July 28, 2012

From "The Adventurous Heart": The Combinatorial Inference

One more appetiser from the forthcoming Jünger translation "The Adventurous Heart. Figures and Capriccios". I might be permitted to add one or two more, then it will in any case be September and you can order the book yourselves from Telos Press!

The Combinatorial Inference - Berlin

Higher insight does not live in the separate compartments but in the structure of the world. It corresponds to a mode of thinking that does not move around in isolated and parceled-off truths but rather in meaningful connections, whose power to order lies in its combinatorial faculty.

The tremendous pleasure that comes from engaging with such minds resembles a walk through a landscape distinguished as much by the span of its boundaries as by the richness of its particulars. The viewpoints alternate in a whirl of multiplicity, yet all the while the glance takes them in with an even serenity, never losing itself in abstrusity and malformations or in pettiness and eccentricity. Despite the plethora of variations that the mind is able to generate and the ease with which it can switch fields, it perseveres with effortless rigor in making its connections. Its powers appear to grow as much when it turns from the motif to the execution, as when it returns from execution to motif. Using a variation on Clausewitz’s fine image, we can compare this mode of movement with a walk through a convoluted garden in which we are able from every point to see the high obelisk erected at its center.


The combinatorial faculty differs from the merely logical one in that it proceeds with a continuous sense of the whole and never loses itself in singularities. Where it does touch on the individual instance, it is like a compass made of two different metals, whose gold point is seated at the center. In this manner, it is dependent to a far lesser degree on data; it disposes over a superior mathematics that understands how to multiply and exponentiate, while normal arithmetic has to make do with simple addition.

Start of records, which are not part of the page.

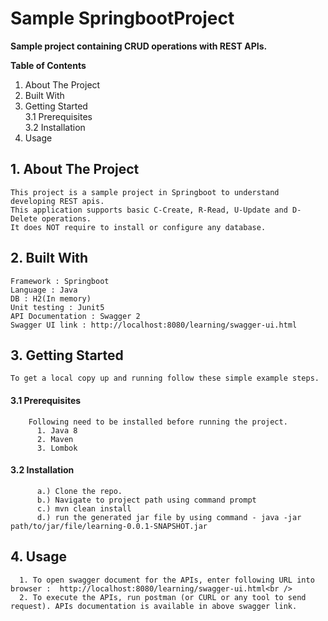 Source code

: # Sample SpringbootProject<br />

**Sample project containing CRUD operations with REST APIs.**<br />

**Table of Contents**<br />
  1. About The Project<br />
  2. Built With<br />
  3. Getting Started<br />
     3.1 Prerequisites<br />
     3.2 Installation<br />
  4. Usage<br />

## 1. About The Project<br />
    This project is a sample project in Springboot to understand developing REST apis. 
    This application supports basic C-Create, R-Read, U-Update and D-Delete operations.
    It does NOT require to install or configure any database.

## 2. Built With<br />
    Framework : Springboot
    Language : Java
    DB : H2(In memory)
    Unit testing : Junit5
    API Documentation : Swagger 2
    Swagger UI link : http://localhost:8080/learning/swagger-ui.html

## 3. Getting Started<br />
    To get a local copy up and running follow these simple example steps.
####  3.1 Prerequisites
        Following need to be installed before running the project.
          1. Java 8
          2. Maven
          3. Lombok
            
 ####  3.2 Installation
          a.) Clone the repo.
          b.) Navigate to project path using command prompt
          c.) mvn clean install
          d.) run the generated jar file by using command - java -jar path/to/jar/file/learning-0.0.1-SNAPSHOT.jar
             
 ## 4. Usage <br />
      1. To open swagger document for the APIs, enter following URL into browser :  http://localhost:8080/learning/swagger-ui.html<br />
      2. To execute the APIs, run postman (or CURL or any tool to send request). APIs documentation is available in above swagger link.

Hence, when a genius cares to enter the field of science, he engages in a brief, decisive clash with the specialists, who are basically only able to engage him in a straight line, while he can effortlessly outstrip and cut them down from the flanks. His preeminence emerges soonest and most brilliantly in the art of war.

To the extent that one of the intellect’s tasks is to order things according to their relationships, the combinatorial inference shows its superiority by its mastery of the genealogy of things and its ability to trace their deep affinities. Simple inference in contrast finds itself limited to determining the superficial similarities and so breaks its back in measuring the leaves on the genealogical tree, while their fundamental dimensions in fact lie buried in the germinal cells of the roots.

Incidentally, an eminent specialist too may be recognized by his disposition over more comprehensive reserves than are comprised in his discipline. Every significant individual work has at least a drop of the combinatorial faculty mixed into it—and how inspired we feel when we stumble already in the introduction across those simultaneously powerful and playful sentences by which sovereignty shows its presence. This is a salt that withstands time and all its advances.